However, tool support for attributing micro-collaboration is not always straightforward. For example, tools might lead to bots being attributed for automated work, or provide incentive for contribution inflation (making many small contributions instead of fewer significant ones). Nonetheless, we believe that accounting for such risks when designing micro-collaboration tools can minimize their effect. More work is needed in this direction.

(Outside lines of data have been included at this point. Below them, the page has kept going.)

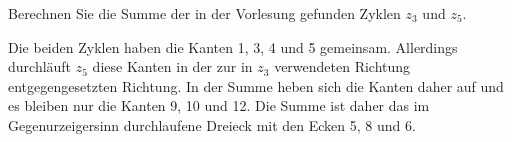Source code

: Berechnen Sie die Summe der in der Vorlesung gefunden Zyklen
$z_3$ und $z_5$.

\begin{loesung}
Die beiden Zyklen haben die Kanten 1, 3, 4 und 5 gemeinsam.
Allerdings durchläuft $z_5$ diese Kanten in der zur in $z_3$ verwendeten
Richtung entgegengesetzten Richtung.
In der Summe heben sich die Kanten daher auf und es bleiben nur
die Kanten 9, 10 und 12.
Die Summe ist daher das im Gegenurzeigersinn durchlaufene Dreieck 
mit den Ecken 5, 8 und 6.
\end{loesung}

On the other hand, the limited usage of the existing commit trailer mechanism may reveal underlying misconceptions of micro-collaboration. Change sets that have several contributors might lead to attribution of only a subset of those contributors. This indicates that there might not be a clear answer to what contribution(s) suffice to be attributed with commit trailers. Although every contribution is valuable, regardless of its size, it might be the case that there is a consensus on which contributions need to be attributed. These criteria of attribution, if present, should be explicitly part of the policy and of mentoring when onboarding newcomers to raise their awareness.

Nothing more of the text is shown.